### What this task involves
Take the entries below and print, exactly, the stretch from the line containing "28. Udumullage Wimalawathie" through the line containing "Argued on: 27/09/2019 and 22/02/2021", both included.

[Data items]

--*--

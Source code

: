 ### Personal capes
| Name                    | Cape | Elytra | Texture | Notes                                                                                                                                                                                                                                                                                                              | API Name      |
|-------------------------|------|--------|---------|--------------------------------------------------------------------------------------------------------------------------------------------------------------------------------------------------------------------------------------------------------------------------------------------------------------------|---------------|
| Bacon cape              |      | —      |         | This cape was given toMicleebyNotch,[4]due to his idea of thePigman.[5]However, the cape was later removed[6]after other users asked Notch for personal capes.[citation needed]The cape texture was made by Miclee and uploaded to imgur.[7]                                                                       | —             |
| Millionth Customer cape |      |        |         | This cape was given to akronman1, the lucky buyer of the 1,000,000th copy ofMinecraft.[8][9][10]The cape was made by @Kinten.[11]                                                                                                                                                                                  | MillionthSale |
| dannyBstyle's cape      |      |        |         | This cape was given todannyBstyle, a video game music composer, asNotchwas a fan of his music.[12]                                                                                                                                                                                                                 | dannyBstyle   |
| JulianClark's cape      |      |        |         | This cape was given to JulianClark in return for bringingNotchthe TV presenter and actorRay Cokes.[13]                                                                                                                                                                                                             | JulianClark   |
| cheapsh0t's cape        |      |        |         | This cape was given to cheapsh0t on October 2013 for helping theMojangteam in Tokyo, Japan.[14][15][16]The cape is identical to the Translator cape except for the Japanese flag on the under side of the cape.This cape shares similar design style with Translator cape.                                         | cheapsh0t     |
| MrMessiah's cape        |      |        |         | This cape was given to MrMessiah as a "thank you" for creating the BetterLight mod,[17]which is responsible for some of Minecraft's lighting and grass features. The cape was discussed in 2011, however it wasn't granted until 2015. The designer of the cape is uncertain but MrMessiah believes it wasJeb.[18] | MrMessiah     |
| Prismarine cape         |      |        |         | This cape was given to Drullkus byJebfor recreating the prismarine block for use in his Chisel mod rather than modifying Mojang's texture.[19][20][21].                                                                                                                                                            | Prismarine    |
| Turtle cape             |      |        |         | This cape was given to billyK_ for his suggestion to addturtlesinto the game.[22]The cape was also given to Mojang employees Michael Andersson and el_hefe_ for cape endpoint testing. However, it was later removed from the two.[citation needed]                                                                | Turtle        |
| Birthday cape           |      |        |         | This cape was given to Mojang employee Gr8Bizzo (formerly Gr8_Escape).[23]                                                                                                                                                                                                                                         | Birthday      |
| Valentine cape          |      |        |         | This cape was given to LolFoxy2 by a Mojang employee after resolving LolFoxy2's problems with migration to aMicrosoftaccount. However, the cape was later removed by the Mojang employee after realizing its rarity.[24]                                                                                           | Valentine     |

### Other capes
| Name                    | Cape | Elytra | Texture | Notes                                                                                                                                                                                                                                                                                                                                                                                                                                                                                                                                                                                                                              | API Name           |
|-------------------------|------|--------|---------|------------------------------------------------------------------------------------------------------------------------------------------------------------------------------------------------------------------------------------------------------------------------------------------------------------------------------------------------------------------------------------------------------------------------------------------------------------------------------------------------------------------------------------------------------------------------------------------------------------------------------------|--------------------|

--*--

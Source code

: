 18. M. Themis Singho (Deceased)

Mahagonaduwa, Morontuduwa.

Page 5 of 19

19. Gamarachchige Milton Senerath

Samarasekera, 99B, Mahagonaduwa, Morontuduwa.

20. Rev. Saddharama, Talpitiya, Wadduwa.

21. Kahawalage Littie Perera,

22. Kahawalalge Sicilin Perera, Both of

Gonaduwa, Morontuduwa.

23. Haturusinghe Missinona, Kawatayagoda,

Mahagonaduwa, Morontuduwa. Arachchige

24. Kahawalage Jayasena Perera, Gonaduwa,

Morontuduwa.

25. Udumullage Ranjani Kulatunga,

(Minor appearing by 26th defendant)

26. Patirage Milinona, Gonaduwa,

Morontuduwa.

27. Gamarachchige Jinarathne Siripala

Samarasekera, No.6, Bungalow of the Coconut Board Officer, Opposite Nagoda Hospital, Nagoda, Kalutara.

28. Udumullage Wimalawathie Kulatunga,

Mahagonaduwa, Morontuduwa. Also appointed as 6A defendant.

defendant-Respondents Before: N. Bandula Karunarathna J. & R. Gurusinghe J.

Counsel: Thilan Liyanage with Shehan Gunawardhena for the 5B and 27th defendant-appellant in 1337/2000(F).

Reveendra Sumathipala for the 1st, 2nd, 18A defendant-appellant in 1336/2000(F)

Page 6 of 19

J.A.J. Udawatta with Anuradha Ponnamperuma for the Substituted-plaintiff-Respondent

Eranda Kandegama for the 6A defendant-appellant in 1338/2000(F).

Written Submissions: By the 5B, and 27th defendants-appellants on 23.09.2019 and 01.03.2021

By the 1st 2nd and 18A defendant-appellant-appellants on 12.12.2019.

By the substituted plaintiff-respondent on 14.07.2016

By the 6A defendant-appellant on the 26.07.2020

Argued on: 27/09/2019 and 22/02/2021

--*--

### The answer
28. Udumullage Wimalawathie Kulatunga,

Mahagonaduwa, Morontuduwa. Also appointed as 6A defendant.

defendant-Respondents Before: N. Bandula Karunarathna J. & R. Gurusinghe J.

Counsel: Thilan Liyanage with Shehan Gunawardhena for the 5B and 27th defendant-appellant in 1337/2000(F).

Reveendra Sumathipala for the 1st, 2nd, 18A defendant-appellant in 1336/2000(F)

Page 6 of 19

J.A.J. Udawatta with Anuradha Ponnamperuma for the Substituted-plaintiff-Respondent

Eranda Kandegama for the 6A defendant-appellant in 1338/2000(F).

Written Submissions: By the 5B, and 27th defendants-appellants on 23.09.2019 and 01.03.2021

By the 1st 2nd and 18A defendant-appellant-appellants on 12.12.2019.

By the substituted plaintiff-respondent on 14.07.2016

By the 6A defendant-appellant on the 26.07.2020

Argued on: 27/09/2019 and 22/02/2021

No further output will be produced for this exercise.